Aim of the task -> From the records below, copy every line that contains the word "depends".

▬▬▬▬▬▬

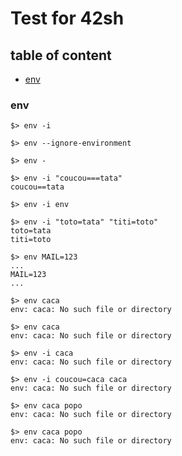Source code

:# Test for 42sh

## table of content
- [env](#env)


### env
```
$> env -i
```
```
$> env --ignore-environment
```
```
$> env -
```
```
$> env -i "coucou===tata"
coucou==tata
```
```
$> env -i env
```
```
$> env -i "toto=tata" "titi=toto"
toto=tata
titi=toto
```
```
$> env MAIL=123
...
MAIL=123
...
```
```
$> env caca
env: caca: No such file or directory
```
```
$> env caca
env: caca: No such file or directory
```
```
$> env -i caca
env: caca: No such file or directory
```
```
$> env -i coucou=caca caca
env: caca: No such file or directory
```
```
$> env caca popo
env: caca: No such file or directory
```
```
$> env caca popo
env: caca: No such file or directory
```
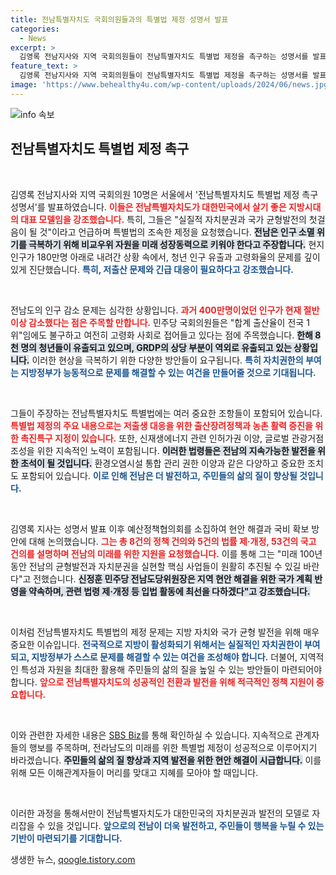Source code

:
 ```yaml
---
title: 전남특별자치도 국회의원들과의 특별법 제정 성명서 발표
categories:
  - News
excerpt: >
  김영록 전남지사와 지역 국회의원들이 전남특별자치도 특별법 제정을 촉구하는 성명서를 발표했습니다. 이는 인구 감소와 수도권 집중 문제를 해결하고, 실질적 자치분권을 통해 지방 시대를 실현하려는 첫걸음으로, 특별법은 다양한 지역 발전 초석이 될 전망입니다.
feature_text: >
  김영록 전남지사와 지역 국회의원들이 전남특별자치도 특별법 제정을 촉구하는 성명서를 발표했습니다. 이는 인구 감소와 수도권 집중 문제를 해결하고, 실질적 자치분권을 통해 지방 시대를 실현하려는 첫걸음으로, 특별법은 다양한 지역 발전 초석이 될 전망입니다.
image: 'https://www.behealthy4u.com/wp-content/uploads/2024/06/news.jpg'
---
```


<p><img src="https://www.behealthy4u.com/wp-content/uploads/2024/06/news.jpg" alt="info 속보" /></p>

<h2 data-ke-size="size26">전남특별자치도 특별법 제정 촉구</h2>

<p data-ke-size="size16">&nbsp;</p>

<p>김영록 전남지사와 지역 국회의원 10명은 서울에서 '전남특별자치도 특별법 제정 촉구 성명서'를 발표하였습니다. <b><span style="color: #ee2323;">이들은 전남특별자치도가 대한민국에서 살기 좋은 지방시대의 대표 모델임을 강조했습니다.</span></b> 특히, 그들은 "실질적 자치분권과 국가 균형발전의 첫걸음이 될 것"이라고 언급하며 특별법의 조속한 제정을 요청했습니다. <b><span style="background-color: #21538527;">전남은 인구 소멸 위기를 극복하기 위해 비교우위 자원을 미래 성장동력으로 키워야 한다고 주장합니다.</span></b> 현지 인구가 180만명 아래로 내려간 상황 속에서, 청년 인구 유출과 고령화율의 문제를 깊이 있게 진단했습니다. <b><span style="color: #1a5490;">특히, 저출산 문제와 긴급 대응이 필요하다고 강조했습니다.</span></b></p>

<p data-ke-size="size16">&nbsp;</p>

<p>전남도의 인구 감소 문제는 심각한 상황입니다. <b><span style="color: #ee2323;">과거 400만명이었던 인구가 현재 절반 이상 감소했다는 점은 주목할 만합니다.</span></b> 민주당 국회의원들은 "합계 출산율이 전국 1위"임에도 불구하고 여전히 고령화 사회로 접어들고 있다는 점에 주목했습니다. <b><span style="background-color: #21538527;">한해 8천 명의 청년들이 유출되고 있으며, GRDP의 상당 부분이 역외로 유출되고 있는 상황입니다.</span></b> 이러한 현상을 극복하기 위한 다양한 방안들이 요구됩니다. <b><span style="color: #1a5490;">특히 자치권한의 부여는 지방정부가 능동적으로 문제를 해결할 수 있는 여건을 만들어줄 것으로 기대됩니다.</span></b></p>

<p data-ke-size="size16">&nbsp;</p>

<p>그들이 주장하는 전남특별자치도 특별법에는 여러 중요한 조항들이 포함되어 있습니다. <b><span style="color: #ee2323;">특별법 제정의 주요 내용으로는 저출생 대응을 위한 출산장려정책과 농촌 활력 증진을 위한 촉진특구 지정이 있습니다.</span></b> 또한, 신재생에너지 관련 인허가권 이양, 글로벌 관광거점 조성을 위한 지속적인 노력이 포함됩니다. <b><span style="background-color: #21538527;">이러한 법령들은 전남의 지속가능한 발전을 위한 초석이 될 것입니다.</span></b> 환경오염시설 통합 관리 권한 이양과 같은 다양하고 중요한 조치도 포함되어 있습니다. <b><span style="color: #1a5490;">이로 인해 전남은 더 발전하고, 주민들의 삶의 질이 향상될 것입니다.</span></b></p>

<p data-ke-size="size16">&nbsp;</p>

<p>김영록 지사는 성명서 발표 이후 예산정책협의회를 소집하여 현안 해결과 국비 확보 방안에 대해 논의했습니다. <b><span style="color: #ee2323;">그는 총 8건의 정책 건의와 5건의 법률 제·개정, 53건의 국고 건의를 설명하며 전남의 미래를 위한 지원을 요청했습니다.</span></b> 이를 통해 그는 "미래 100년 동안 전남의 균형발전과 자치분권을 실현할 핵심 사업들이 원활히 추진될 수 있길 바란다"고 전했습니다. <b><span style="background-color: #21538527;">신정훈 민주당 전남도당위원장은 지역 현안 해결을 위한 국가 계획 반영을 약속하며, 관련 법령 제·개정 등 입법 활동에 최선을 다하겠다"고 강조했습니다.</span></b></p>

<p data-ke-size="size16">&nbsp;</p>

<p>이처럼 전남특별자치도 특별법의 제정 문제는 지방 자치와 국가 균형 발전을 위해 매우 중요한 이슈입니다. <b><span style="color: #1a5490;">전국적으로 지방이 활성화되기 위해서는 실질적인 자치권한이 부여되고, 지방정부가 스스로 문제를 해결할 수 있는 여건을 조성해야 합니다.</span></b> 더불어, 지역적인 특성과 자원을 최대한 활용해 주민들의 삶의 질을 높일 수 있는 방안들이 마련되어야 합니다. <b><span style="color: #ee2323;">앞으로 전남특별자치도의 성공적인 전환과 발전을 위해 적극적인 정책 지원이 중요합니다.</span></b></p>

<p data-ke-size="size16">&nbsp;</p>

<p>이와 관련한 자세한 내용은 <a href="https://url.kr/9pghjn">SBS Biz</a>를 통해 확인하실 수 있습니다. 지속적으로 관계자들의 행보를 주목하며, 전라남도의 미래를 위한 특별법 제정이 성공적으로 이루어지기 바라겠습니다. <b><span style="background-color: #21538527;">주민들의 삶의 질 향상과 지역 발전을 위한 현안 해결이 시급합니다.</span></b> 이를 위해 모든 이해관계자들이 머리를 맞대고 지혜를 모아야 할 때입니다. </p>

<p data-ke-size="size16">&nbsp;</p>

<p>이러한 과정을 통해서만이 전남특별자치도가 대한민국의 자치분권과 발전의 모델로 자리잡을 수 있을 것입니다. <b><span style="color: #1a5490;">앞으로의 전남이 더욱 발전하고, 주민들이 행복을 누릴 수 있는 기반이 마련되기를 기대합니다.</span></b></p>
생생한 뉴스, <a href="https://qoogle.tistory.com" rel="dofollow">qoogle.tistory.com</a>


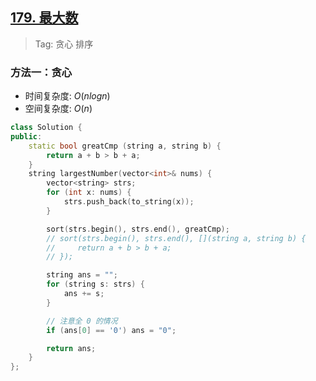 ## [179. 最大数](https://leetcode.cn/problems/largest-number/description/)

> Tag: 贪心 排序

### 方法一：贪心
* 时间复杂度: ${O(nlogn)}$
* 空间复杂度: ${O(n)}$
```cpp
class Solution {
public:
    static bool greatCmp (string a, string b) {
        return a + b > b + a;
    }
    string largestNumber(vector<int>& nums) {
        vector<string> strs;
        for (int x: nums) {
            strs.push_back(to_string(x));
        }

        sort(strs.begin(), strs.end(), greatCmp);
        // sort(strs.begin(), strs.end(), [](string a, string b) {
        //     return a + b > b + a;
        // });

        string ans = "";
        for (string s: strs) {
            ans += s;
        }

        // 注意全 0 的情况
        if (ans[0] == '0') ans = "0";

        return ans;
    }
};
```
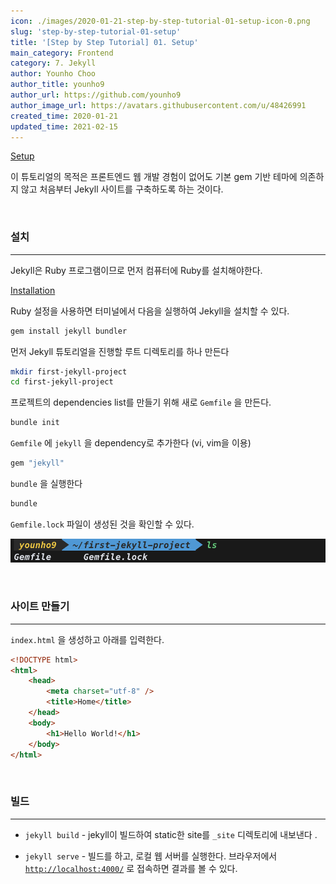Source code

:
 ```yaml
---
icon: ./images/2020-01-21-step-by-step-tutorial-01-setup-icon-0.png
slug: 'step-by-step-tutorial-01-setup'
title: '[Step by Step Tutorial] 01. Setup'
main_category: Frontend
category: 7. Jekyll
author: Younho Choo
author_title: younho9
author_url: https://github.com/younho9
author_image_url: https://avatars.githubusercontent.com/u/48426991
created_time: 2020-01-21
updated_time: 2021-02-15
---
```


[Setup](https://jekyllrb.com/docs/step-by-step/01-setup/)

이 튜토리얼의 목적은 프론트엔드 웹 개발 경험이 없어도 기본 gem 기반 테마에 의존하지 않고 처음부터 Jekyll 사이트를 구축하도록 하는 것이다.

<br />

### 설치

---

Jekyll은 Ruby 프로그램이므로 먼저 컴퓨터에 Ruby를 설치해야한다.

[Installation](https://jekyllrb.com/docs/installation/)

Ruby 설정을 사용하면 터미널에서 다음을 실행하여 Jekyll을 설치할 수 있다.

```bash
gem install jekyll bundler
```

먼저 Jekyll 튜토리얼을 진행할 루트 디렉토리를 하나 만든다

```bash
mkdir first-jekyll-project
cd first-jekyll-project
```

프로젝트의 dependencies list를 만들기 위해 새로 `Gemfile` 을 만든다.

```bash
bundle init
```

`Gemfile` 에 `jekyll` 을 dependency로 추가한다 (vi, vim을 이용)

```ruby
gem "jekyll"
```

`bundle` 을 실행한다

```bash
bundle
```

`Gemfile.lock` 파일이 생성된 것을 확인할 수 있다.

![2020-01-21-step-by-step-tutorial-01-setup-image-0](./images/2020-01-21-step-by-step-tutorial-01-setup-image-0.png)

<br />

### 사이트 만들기

---

`index.html` 을 생성하고 아래를 입력한다.

```html
<!DOCTYPE html>
<html>
	<head>
		<meta charset="utf-8" />
		<title>Home</title>
	</head>
	<body>
		<h1>Hello World!</h1>
	</body>
</html>
```

<br />

### 빌드

---

- `jekyll build` - jekyll이 빌드하여 static한 site를 `_site` 디렉토리에 내보낸다 .

- `jekyll serve` - 빌드를 하고, 로컬 웹 서버를 실행한다. 브라우저에서 [`http://localhost:4000/`](http://127.0.0.1:4000/) 로 접속하면 결과를 볼 수 있다.

<br />
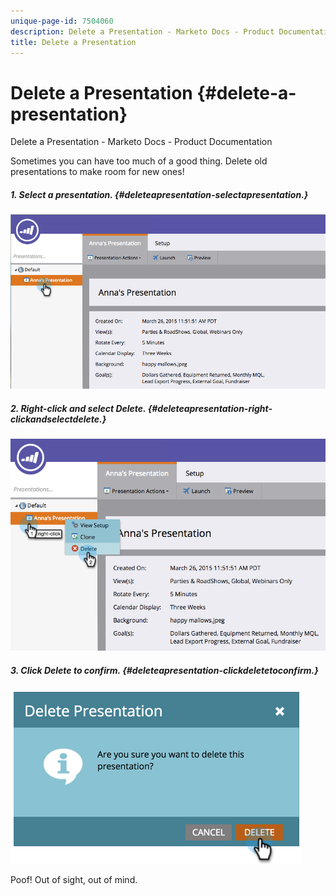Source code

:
 ```yaml
---
unique-page-id: 7504060
description: Delete a Presentation - Marketo Docs - Product Documentation
title: Delete a Presentation
---
```


# Delete a Presentation {#delete-a-presentation}

Delete a Presentation - Marketo Docs - Product Documentation

Sometimes you can have too much of a good thing. Delete old presentations to make room for new ones!

##### 1. Select a presentation. {#deleteapresentation-selectapresentation.}

![](assets/image2015-3-26-12-3a26-3a41.png)

##### 2. Right-click and select Delete. {#deleteapresentation-right-clickandselectdelete.}

![](assets/image2015-3-26-12-3a26-3a51.png)

##### 3.  Click Delete to confirm. {#deleteapresentation-clickdeletetoconfirm.}

![](assets/image2015-3-20-16-3a21-3a10.png)

Poof! Out of sight, out of mind.
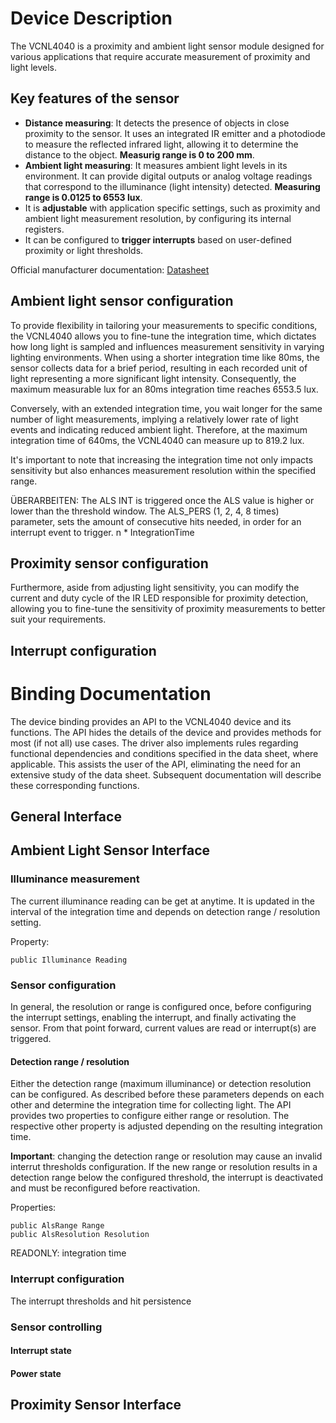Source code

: # Device Description
The VCNL4040 is a proximity and ambient light sensor module designed for various applications that require accurate measurement of proximity and light levels.

## Key features of the sensor
  * **Distance measuring**: It detects the presence of objects in close proximity to the sensor. It uses an integrated IR emitter and a photodiode to measure the reflected infrared light, allowing it to determine the distance to the object.
  **Measurig range is 0 to 200 mm**.
  * **Ambient light measuring**: It measures ambient light levels in its environment. It can provide digital outputs or analog voltage readings that correspond to the illuminance (light intensity) detected.
  **Measuring range is 0.0125 to 6553 lux**.
  * It is **adjustable** with application specific settings, such as proximity and ambient light measurement resolution, by configuring its internal registers.
  * It can be configured to **trigger interrupts** based on user-defined proximity or light thresholds.

Official manufacturer documentation: [Datasheet](https://www.vishay.com/docs/84274/vcnl4040.pdf)

## Ambient light sensor configuration
To provide flexibility in tailoring your measurements to specific conditions, the VCNL4040 allows you to fine-tune the integration time, which dictates how long light is sampled and influences measurement sensitivity in varying lighting environments. When using a shorter integration time like 80ms, the sensor collects data for a brief period, resulting in each recorded unit of light representing a more significant light intensity. Consequently, the maximum measurable lux for an 80ms integration time reaches 6553.5 lux.

Conversely, with an extended integration time, you wait longer for the same number of light measurements, implying a relatively lower rate of light events and indicating reduced ambient light. Therefore, at the maximum integration time of 640ms, the VCNL4040 can measure up to 819.2 lux.

It's important to note that increasing the integration time not only impacts sensitivity but also enhances measurement resolution within the specified range.

ÜBERARBEITEN:
The ALS INT is triggered once the ALS value is higher or lower than the threshold window. The ALS_PERS (1, 2, 4, 8 times)
parameter, sets the amount of consecutive hits needed, in order for an interrupt event to trigger.
n * IntegrationTime

## Proximity sensor configuration
Furthermore, aside from adjusting light sensitivity, you can modify the current and duty cycle of the IR LED responsible for proximity detection, allowing you to fine-tune the sensitivity of proximity measurements to better suit your requirements.

## Interrupt configuration

# Binding Documentation
The device binding provides an API to the VCNL4040 device and its functions.
The API hides the details of the device and provides methods for most (if not all) use cases.
The driver also implements rules regarding functional dependencies and conditions specified in the data sheet, where applicable. This assists the user of the API, eliminating the need for an extensive study of the data sheet. Subsequent documentation will describe these corresponding functions.

## General Interface

## Ambient Light Sensor Interface
### Illuminance measurement
The current illuminance reading can be get at anytime.
It is updated in the interval of the integration time and depends on detection range / resolution setting.

Property:
```
public Illuminance Reading
```

### Sensor configuration
In general, the resolution or range is configured once, before configuring the interrupt settings, enabling the interrupt, and finally activating the sensor. From that point forward, current values are read or interrupt(s) are triggered.

#### Detection range / resolution
Either the detection range (maximum illuminance) or detection resolution can be configured.
As described before these parameters depends on each other and determine the integration time for collecting light.
The API provides two properties to configure either range or resolution. The respective other property is adjusted depending on the resulting integration time.

**Important**: changing the detection range or resolution may cause an invalid interrut thresholds configuration. If the new range or resolution results in a detection range below the configured threshold, the interrupt is deactivated and must be reconfigured before reactivation.

Properties:

```
public AlsRange Range
public AlsResolution Resolution
```

READONLY: integration time

### Interrupt configuration
The interrupt thresholds and hit persistence



### Sensor controlling
#### Interrupt state
#### Power state

## Proximity Sensor Interface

▬▬▬▬▬▬

Solved exercise ->
It is updated in the interval of the integration time and depends on detection range / resolution setting.
As described before these parameters depends on each other and determine the integration time for collecting light.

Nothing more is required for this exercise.